This structural model is compatible with footprint experiments preformed with chemical or enzymatic probes16,36. The accessibility of the backbone phosphorus atoms to a probe of 0.3 nm (37) is in agreement with the pattern of hydroxyl radical footprinting cleavage, predicting protections around the junction IIIabc and the pseudo-knot IIIef/IV, but also in the internal loops of domain II (16) (Fig. 3a).
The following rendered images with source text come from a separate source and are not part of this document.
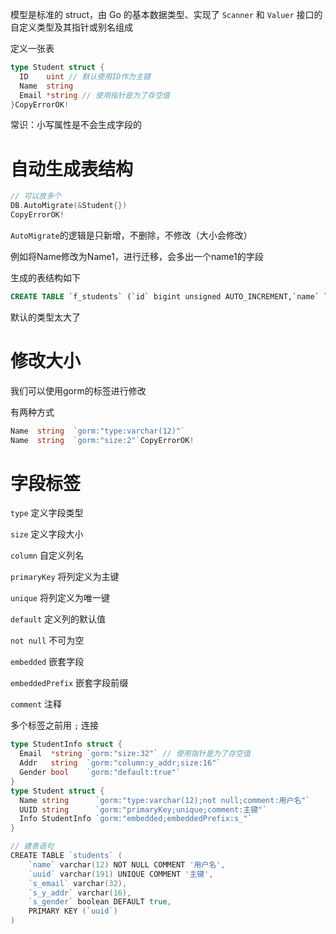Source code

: 模型是标准的 struct，由 Go 的基本数据类型、实现了 `Scanner` 和 `Valuer` 接口的自定义类型及其指针或别名组成

定义一张表

```go
type Student struct {
  ID    uint // 默认使用ID作为主键
  Name  string
  Email *string // 使用指针是为了存空值
}CopyErrorOK!
```

常识：小写属性是不会生成字段的

# 自动生成表结构

```go
// 可以放多个
DB.AutoMigrate(&Student{})
CopyErrorOK!
```

`AutoMigrate`的逻辑是只新增，不删除，不修改（大小会修改）

例如将Name修改为Name1，进行迁移，会多出一个name1的字段

生成的表结构如下

```SQL
CREATE TABLE `f_students` (`id` bigint unsigned AUTO_INCREMENT,`name` longtext,`email` longtext,PRIMARY KEY (`id`))CopyErrorOK!
```

默认的类型太大了

# 修改大小

我们可以使用gorm的标签进行修改

有两种方式

```go
Name  string  `gorm:"type:varchar(12)"`
Name  string  `gorm:"size:2"`CopyErrorOK!
```

# 字段标签

`type` 定义字段类型

`size` 定义字段大小

`column` 自定义列名

`primaryKey` 将列定义为主键

`unique` 将列定义为唯一键

`default` 定义列的默认值

`not null` 不可为空

`embedded` 嵌套字段

`embeddedPrefix` 嵌套字段前缀

`comment` 注释

多个标签之前用 `;` 连接

```go
type StudentInfo struct {
  Email  *string `gorm:"size:32"` // 使用指针是为了存空值
  Addr   string  `gorm:"column:y_addr;size:16"`
  Gender bool    `gorm:"default:true"`
}
type Student struct {
  Name string      `gorm:"type:varchar(12);not null;comment:用户名"`
  UUID string      `gorm:"primaryKey;unique;comment:主键"`
  Info StudentInfo `gorm:"embedded;embeddedPrefix:s_"`
}

// 建表语句
CREATE TABLE `students` (
    `name` varchar(12) NOT NULL COMMENT '用户名',
    `uuid` varchar(191) UNIQUE COMMENT '主键',
    `s_email` varchar(32),
    `s_y_addr` varchar(16),
    `s_gender` boolean DEFAULT true,
    PRIMARY KEY (`uuid`)
)
```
With a larger probe (0.45 nm) that mimics the approach of a nuclease active site, the protection was predicted to be more extensive with remaining accessibility in loops IIb, IIIa, IIIb and IIId, as well as in domain IV, particularly at the location of the AUG codon (Fig. 3b). Also, as observed experimentally, the single-stranded region that connects domain II to domain III was predicted to be protected against both probes.
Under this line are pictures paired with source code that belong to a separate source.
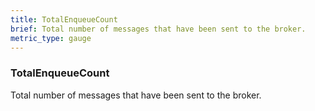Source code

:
 ```yaml
---
title: TotalEnqueueCount
brief: Total number of messages that have been sent to the broker.
metric_type: gauge
---
```

### TotalEnqueueCount

Total number of messages that have been sent to the broker.
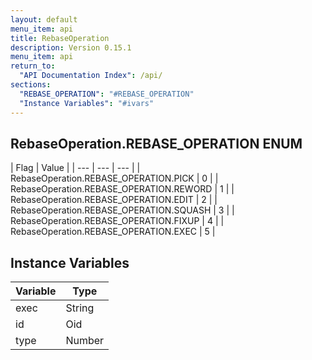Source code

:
 ```yaml
---
layout: default
menu_item: api
title: RebaseOperation
description: Version 0.15.1
menu_item: api
return_to:
  "API Documentation Index": /api/
sections:
  "REBASE_OPERATION": "#REBASE_OPERATION"
  "Instance Variables": "#ivars"
---
```


## <a name="REBASE_OPERATION"></a><span>RebaseOperation.</span>REBASE_OPERATION <span class="tags"><span class="enum">ENUM</span></span>

| Flag | Value |
| --- | --- | --- |
| <span>RebaseOperation.REBASE_OPERATION.</span>PICK | 0 |
| <span>RebaseOperation.REBASE_OPERATION.</span>REWORD | 1 |
| <span>RebaseOperation.REBASE_OPERATION.</span>EDIT | 2 |
| <span>RebaseOperation.REBASE_OPERATION.</span>SQUASH | 3 |
| <span>RebaseOperation.REBASE_OPERATION.</span>FIXUP | 4 |
| <span>RebaseOperation.REBASE_OPERATION.</span>EXEC | 5 |

## <a name="ivars"></a>Instance Variables

| Variable | Type |
| --- | --- |
| <a name="exec"></a>exec | String |
| <a name="id"></a>id | Oid |
| <a name="type"></a>type | Number |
Figure 3: Accessibility to the backbone phosphorus atoms.
figure 3

(a) Accessibilities calculated for a small probe (3.0 Å). The accessibilities were calculated with NACCESS37. The phosphorus atoms are shown as spheres and coloured according to the relative accessibility values ranging from 0 (less accessible) to >7 (most accessible) as shown in the legend. (b) Accessibility to the backbone phosphorus atoms calculated for large probe (4.5 Å). Same colour code as in a.

HCV IRES is an articulated molecule in solution

The HCV IRES contains two regions of tertiary fold corresponding to the four-way junction IIIabc and the pseudo-knot IIIef/IV. Previous data suggested that the isolated four-way junction exists in a dynamic equilibrium between different conformations38, but ESMD simulations showed that the four-way junction is stabilized in the context of the entire domain III and that these folded elements are not major sources of flexibility in the entire IRES molecule (Supplementary Note 2, Supplementary Figs S4, S5 and S6).
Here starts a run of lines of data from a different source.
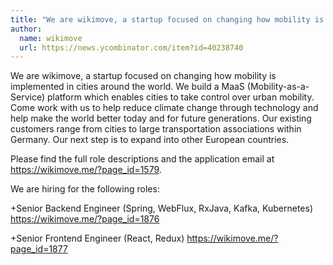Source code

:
 ```yaml
---
title: "We are wikimove, a startup focused on changing how mobility is implemented in cities around the world. We build a MaaS (Mobility-as-a-Service) platform which enables cities to take control over urban mobility. Come work with us to help reduce climate change through technology and help make the world better today and for future generations. Our existing customers range from cities to large transportation associations within Germany. Our next step is to expand into other European countries."
author:
  name: wikimove
  url: https://news.ycombinator.com/item?id=40238740
---
```

We are wikimove, a startup focused on changing how mobility is implemented in cities around the world. We build a MaaS (Mobility-as-a-Service) platform which enables cities to take control over urban mobility. Come work with us to help reduce climate change through technology and help make the world better today and for future generations. Our existing customers range from cities to large transportation associations within Germany. Our next step is to expand into other European countries.

Please find the full role descriptions and the application email at <a href="https:&#x2F;&#x2F;wikimove.me&#x2F;?page_id=1579" rel="nofollow">https:&#x2F;&#x2F;wikimove.me&#x2F;?page_id=1579</a>.

We are hiring for the following roles:

+Senior Backend Engineer (Spring, WebFlux, RxJava, Kafka, Kubernetes) <a href="https:&#x2F;&#x2F;wikimove.me&#x2F;?page_id=1876" rel="nofollow">https:&#x2F;&#x2F;wikimove.me&#x2F;?page_id=1876</a>

+Senior Frontend Engineer (React, Redux) <a href="https:&#x2F;&#x2F;wikimove.me&#x2F;?page_id=1877" rel="nofollow">https:&#x2F;&#x2F;wikimove.me&#x2F;?page_id=1877</a>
To localize the regions of highest flexibility in the entire IRES molecule, we ran 25 ns ESMD simulations (Fig. 4a) and determined the average root-mean square fluctuations over these MD trajectories (Fig. 4b). According to these results, the junction IIIabc, the stem IIIabc/IIId stem, the pseudo-knot IIIef/IV and the basal part of domain II form a rigid backbone scaffold. The apical part of domain II, subdomain IIIa, the apical loop of subdomain IIIb, subdomain IIId, the hairpin loop of domain IV and the terminal single-stranded region of domain IV appear to be the most mobile parts of the structure. The single-stranded region connecting domains II and III exhibits a moderate mobility on this time scale, likely owing to an important frictional drag exerted by elongated domains II and III.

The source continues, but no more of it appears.